Swachh Bharat Mission, if implemented in a holistic fashion, holds the key to curbing not only the problem of diarrhoeal deaths for which India holds the world record, but also malnutrition. However, the World Toilet Summit, which was held in the national capital this year as part of the Mission, was unable to see the link: how diseases caused by poor sanitation are inextricably linked to chronic malnutritionamong the country’s children.
The apathy displayed by successive governments towards the issue of malnourishment was laid bare in the 2014 Global Hunger Index Report, which ranksIndia at the 55th position. According to the index, 17 percent of India’s population is undernourished, 30.7 percent children under five years of age are underweight and 5.6 percent dies before completing five years of age. The numbers show a decrease from the last decade but their accuracy is in doubt.
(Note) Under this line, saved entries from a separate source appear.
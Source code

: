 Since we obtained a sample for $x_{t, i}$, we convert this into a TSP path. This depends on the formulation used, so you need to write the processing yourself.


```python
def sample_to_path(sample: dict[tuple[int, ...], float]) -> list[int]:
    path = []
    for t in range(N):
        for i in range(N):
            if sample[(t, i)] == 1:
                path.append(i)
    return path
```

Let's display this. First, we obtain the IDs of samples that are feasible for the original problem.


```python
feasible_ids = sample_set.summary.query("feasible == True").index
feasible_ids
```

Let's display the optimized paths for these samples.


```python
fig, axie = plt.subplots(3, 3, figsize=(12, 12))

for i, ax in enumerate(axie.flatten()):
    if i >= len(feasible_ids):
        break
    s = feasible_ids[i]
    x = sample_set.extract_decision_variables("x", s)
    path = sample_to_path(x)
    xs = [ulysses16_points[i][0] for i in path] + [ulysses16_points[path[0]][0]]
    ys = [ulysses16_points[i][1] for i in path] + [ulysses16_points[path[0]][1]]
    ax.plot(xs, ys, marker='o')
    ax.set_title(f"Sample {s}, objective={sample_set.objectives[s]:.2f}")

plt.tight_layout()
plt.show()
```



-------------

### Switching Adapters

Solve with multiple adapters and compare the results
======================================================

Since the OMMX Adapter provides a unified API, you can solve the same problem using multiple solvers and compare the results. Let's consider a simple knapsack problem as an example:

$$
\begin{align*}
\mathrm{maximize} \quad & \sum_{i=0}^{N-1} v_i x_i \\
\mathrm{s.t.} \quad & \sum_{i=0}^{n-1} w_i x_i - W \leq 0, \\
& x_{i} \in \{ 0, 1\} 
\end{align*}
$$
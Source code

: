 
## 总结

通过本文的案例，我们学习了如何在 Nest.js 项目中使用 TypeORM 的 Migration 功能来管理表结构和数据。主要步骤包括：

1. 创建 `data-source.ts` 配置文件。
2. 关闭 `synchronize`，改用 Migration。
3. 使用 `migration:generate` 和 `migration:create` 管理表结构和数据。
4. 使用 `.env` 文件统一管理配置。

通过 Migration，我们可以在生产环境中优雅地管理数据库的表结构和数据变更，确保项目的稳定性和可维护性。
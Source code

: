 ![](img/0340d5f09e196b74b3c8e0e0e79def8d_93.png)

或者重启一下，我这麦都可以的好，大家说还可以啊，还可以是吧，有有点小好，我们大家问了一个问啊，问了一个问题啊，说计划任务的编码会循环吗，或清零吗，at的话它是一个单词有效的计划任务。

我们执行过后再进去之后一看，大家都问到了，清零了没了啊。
The ministry of women and child development and UNICEF had conducted a Rapid Survey on Children (RSOC) in 2013-14. However, the results of the survey have not been released by the government on the grounds that it is still under review. Thisnational survey covering all 29 states in India was used along with National Family Health Survey-3 (NFHS-3), a decade-old survey, to come up with the Global Hunger Index findings.
Significantly, the global nutrition report itself questions the RSOC figures. It says, “Most of the data are from different reports, and this often meant that the years when data were collected varied. The temporal diversity in the data made it difficult to compare nutrition data at the district and state levels or even different types of indicators for each district.” Perhaps this gives an explanation why the government looks unlikely to release the report anytime soon.
Comparing the nfhs-3 data with the rsoc report, the average annual rate of reduction in stunted growth is 2.6 percent, below India’s target rate of 3.7 percent. According to nfhs-3, which gives the data of 2005-06, 47.9 percent kids had stunted growth due to malnourishment. Going by the rsoc, this number had decreased by 9.1 percent by 2013. Even wasting (the process by which a debilitating disease causes muscle- and fat tissue to atrophy) under five years of age has reduced by five percent.
Since India has such a large population and high prevalence of stunted growth, this decrease even affects the Global Hunger Index.
According to health experts, open defecation and unhygienic environment are making children more vulnerable to stunting of growth, wasting and being underweight. Nutritionists call this phenomenon ‘environmental anthropathy’. The chief of child development and nutrition at Unicef, Saba Mebrahtu, tells Tehelka, “The microvilli present in the intestine, if infected with faecal matter, cause chronic infection in the stomach. Due to this, the nutrient absorption capacity of the intestine decreases. Therefore, despite intake of nutrient-rich food, children suffer from malnutrition. The nutrients are consumed in fighting infection rather than physical development.”
According to studies, open defecation leads to 54 percent of international variation in child height (stunting). In contrast, variation in GDP has a contribution of only 29 percent. According to the Demographic Health Surveys (DHS), Indian children are very short compared to international standards. This lack of height is exactly what is predicted as a result of widespread open defecation in the country.
The link between open defecation and child height is stronger in countries with high population density such as India, as germs released into the environment due to poor sanitation affect a large number of growing children. Open defecation causes negative ‘spillover’ because germs from one person’s faeces, released into the environment, can make other people sick. Even if everybody in the family uses a toilet, children are exposed to germs by other people’s behaviour.
The immune system of children is further affected by the poor quality of supplementary food provided in Integrated Child Development Services (ICDS) centres and anganwadi schools.
The who recommends the introduction of solid or semi-solid food for infants around the age of six months because by that time, breast milk by itself is no longer sufficient to maintain a child’s optimal growth. However, almost half of breastfed babies are not given solid or semisolid food even at eight months.